▶ _Stored data entries_:
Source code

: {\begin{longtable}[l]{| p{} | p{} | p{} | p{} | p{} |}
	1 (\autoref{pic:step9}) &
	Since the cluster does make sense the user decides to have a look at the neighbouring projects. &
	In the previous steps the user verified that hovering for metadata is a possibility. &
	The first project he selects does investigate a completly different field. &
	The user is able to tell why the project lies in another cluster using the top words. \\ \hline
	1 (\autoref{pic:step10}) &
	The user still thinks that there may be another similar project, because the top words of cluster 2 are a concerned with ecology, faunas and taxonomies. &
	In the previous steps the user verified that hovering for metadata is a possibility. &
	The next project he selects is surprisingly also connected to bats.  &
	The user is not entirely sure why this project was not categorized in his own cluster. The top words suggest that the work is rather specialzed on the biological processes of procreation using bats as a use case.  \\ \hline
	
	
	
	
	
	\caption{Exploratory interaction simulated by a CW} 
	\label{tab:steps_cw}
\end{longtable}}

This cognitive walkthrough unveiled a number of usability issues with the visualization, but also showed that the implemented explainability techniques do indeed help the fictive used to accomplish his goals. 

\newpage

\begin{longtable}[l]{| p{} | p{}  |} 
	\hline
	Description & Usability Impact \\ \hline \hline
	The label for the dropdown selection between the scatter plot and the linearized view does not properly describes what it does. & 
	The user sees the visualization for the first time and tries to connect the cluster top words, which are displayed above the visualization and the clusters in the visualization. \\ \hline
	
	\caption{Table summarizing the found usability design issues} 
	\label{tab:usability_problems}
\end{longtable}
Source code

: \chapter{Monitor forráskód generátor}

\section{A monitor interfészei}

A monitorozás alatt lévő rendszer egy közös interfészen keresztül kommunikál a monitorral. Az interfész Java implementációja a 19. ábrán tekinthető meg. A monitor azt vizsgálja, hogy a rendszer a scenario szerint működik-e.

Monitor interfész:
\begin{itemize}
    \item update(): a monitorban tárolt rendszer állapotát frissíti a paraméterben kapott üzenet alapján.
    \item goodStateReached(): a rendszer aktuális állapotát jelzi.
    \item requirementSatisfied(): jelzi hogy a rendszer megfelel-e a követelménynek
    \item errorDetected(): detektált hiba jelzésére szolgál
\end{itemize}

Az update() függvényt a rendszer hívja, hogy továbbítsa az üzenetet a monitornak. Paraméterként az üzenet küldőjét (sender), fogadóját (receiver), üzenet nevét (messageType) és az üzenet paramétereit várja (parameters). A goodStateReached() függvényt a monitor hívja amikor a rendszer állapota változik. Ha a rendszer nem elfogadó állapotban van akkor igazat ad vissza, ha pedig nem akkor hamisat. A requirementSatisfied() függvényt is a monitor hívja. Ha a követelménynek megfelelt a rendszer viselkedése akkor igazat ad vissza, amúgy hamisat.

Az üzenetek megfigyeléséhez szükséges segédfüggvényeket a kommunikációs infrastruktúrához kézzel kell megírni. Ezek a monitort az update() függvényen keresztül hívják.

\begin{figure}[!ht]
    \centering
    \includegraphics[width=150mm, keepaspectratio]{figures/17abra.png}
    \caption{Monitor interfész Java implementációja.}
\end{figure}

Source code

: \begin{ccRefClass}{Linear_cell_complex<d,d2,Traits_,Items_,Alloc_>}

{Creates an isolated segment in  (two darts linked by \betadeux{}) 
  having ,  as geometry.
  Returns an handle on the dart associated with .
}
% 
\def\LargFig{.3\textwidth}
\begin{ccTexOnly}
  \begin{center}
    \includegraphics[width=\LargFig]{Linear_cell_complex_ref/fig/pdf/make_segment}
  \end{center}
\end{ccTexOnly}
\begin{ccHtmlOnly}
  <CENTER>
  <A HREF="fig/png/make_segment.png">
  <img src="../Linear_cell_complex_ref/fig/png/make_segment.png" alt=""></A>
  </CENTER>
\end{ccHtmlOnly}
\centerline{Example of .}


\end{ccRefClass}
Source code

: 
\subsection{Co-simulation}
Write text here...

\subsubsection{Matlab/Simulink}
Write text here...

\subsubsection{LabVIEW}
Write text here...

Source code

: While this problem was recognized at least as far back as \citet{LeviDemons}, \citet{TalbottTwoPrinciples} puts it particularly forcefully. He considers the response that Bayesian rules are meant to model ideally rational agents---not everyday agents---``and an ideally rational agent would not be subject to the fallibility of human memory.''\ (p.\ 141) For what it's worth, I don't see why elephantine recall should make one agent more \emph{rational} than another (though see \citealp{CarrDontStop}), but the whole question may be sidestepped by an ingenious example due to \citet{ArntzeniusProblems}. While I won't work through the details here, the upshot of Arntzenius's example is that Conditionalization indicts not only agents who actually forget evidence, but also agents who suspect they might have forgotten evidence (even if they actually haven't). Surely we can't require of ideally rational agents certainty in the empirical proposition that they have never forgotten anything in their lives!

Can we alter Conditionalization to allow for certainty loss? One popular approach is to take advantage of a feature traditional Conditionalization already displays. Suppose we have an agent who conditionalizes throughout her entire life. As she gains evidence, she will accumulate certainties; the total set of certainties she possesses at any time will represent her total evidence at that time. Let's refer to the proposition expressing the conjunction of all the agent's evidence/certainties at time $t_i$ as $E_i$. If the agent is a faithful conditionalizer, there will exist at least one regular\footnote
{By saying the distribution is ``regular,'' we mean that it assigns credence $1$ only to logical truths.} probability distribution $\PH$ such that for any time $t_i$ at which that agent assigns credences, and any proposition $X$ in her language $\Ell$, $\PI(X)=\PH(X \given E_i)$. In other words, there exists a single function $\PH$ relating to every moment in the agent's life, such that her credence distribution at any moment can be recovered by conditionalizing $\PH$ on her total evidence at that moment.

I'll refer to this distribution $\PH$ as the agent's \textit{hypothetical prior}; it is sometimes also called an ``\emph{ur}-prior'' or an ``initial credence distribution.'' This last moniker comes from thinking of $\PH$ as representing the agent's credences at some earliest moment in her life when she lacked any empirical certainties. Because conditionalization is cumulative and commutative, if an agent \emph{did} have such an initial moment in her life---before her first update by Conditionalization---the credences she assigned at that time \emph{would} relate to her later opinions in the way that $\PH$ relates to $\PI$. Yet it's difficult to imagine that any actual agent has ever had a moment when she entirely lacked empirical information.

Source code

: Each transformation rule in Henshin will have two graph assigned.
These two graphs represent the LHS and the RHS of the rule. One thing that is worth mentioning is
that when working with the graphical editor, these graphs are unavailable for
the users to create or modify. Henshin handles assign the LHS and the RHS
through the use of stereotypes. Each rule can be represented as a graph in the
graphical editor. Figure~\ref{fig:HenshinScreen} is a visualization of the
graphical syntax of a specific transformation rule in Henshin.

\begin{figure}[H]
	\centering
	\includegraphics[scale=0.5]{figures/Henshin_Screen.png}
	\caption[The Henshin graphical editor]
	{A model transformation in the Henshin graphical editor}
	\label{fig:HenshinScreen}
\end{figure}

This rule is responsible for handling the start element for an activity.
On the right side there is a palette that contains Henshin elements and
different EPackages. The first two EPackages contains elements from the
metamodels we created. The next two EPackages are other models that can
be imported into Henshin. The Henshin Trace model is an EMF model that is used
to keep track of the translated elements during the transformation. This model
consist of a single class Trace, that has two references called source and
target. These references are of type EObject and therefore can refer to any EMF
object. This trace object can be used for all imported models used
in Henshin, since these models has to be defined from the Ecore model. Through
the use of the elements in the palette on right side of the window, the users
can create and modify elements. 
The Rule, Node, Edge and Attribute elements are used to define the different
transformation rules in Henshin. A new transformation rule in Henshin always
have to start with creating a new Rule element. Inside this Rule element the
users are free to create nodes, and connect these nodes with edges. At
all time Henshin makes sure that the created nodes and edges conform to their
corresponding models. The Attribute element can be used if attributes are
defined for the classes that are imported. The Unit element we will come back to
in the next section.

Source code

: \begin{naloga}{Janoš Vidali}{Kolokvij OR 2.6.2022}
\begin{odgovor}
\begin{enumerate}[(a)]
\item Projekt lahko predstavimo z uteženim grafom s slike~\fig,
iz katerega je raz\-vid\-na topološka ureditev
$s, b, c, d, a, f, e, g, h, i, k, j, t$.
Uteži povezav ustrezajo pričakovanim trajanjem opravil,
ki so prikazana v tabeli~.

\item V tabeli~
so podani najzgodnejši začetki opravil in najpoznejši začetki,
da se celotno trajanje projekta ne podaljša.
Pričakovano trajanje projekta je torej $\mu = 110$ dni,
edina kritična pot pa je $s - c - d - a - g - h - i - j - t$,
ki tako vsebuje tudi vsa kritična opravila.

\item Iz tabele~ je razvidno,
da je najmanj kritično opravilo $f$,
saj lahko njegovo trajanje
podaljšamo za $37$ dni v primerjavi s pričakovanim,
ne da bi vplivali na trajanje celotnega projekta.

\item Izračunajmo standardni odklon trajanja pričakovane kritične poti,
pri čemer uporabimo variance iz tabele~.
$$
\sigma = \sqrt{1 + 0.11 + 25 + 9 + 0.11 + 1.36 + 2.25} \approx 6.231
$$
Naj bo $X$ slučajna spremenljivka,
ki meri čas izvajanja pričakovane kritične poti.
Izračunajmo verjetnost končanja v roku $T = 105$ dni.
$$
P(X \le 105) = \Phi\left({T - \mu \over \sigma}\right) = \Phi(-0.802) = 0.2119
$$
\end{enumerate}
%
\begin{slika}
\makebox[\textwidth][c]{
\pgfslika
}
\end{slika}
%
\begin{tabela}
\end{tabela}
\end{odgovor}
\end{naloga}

▶ _TASK DESCRIPTION_:
Check each line above for the word "kritična" and copy the ones that have it.

▶ _YOUR SOLUTION_:
edina kritična pot pa je $s - c - d - a - g - h - i - j - t$,
ki tako vsebuje tudi vsa kritična opravila.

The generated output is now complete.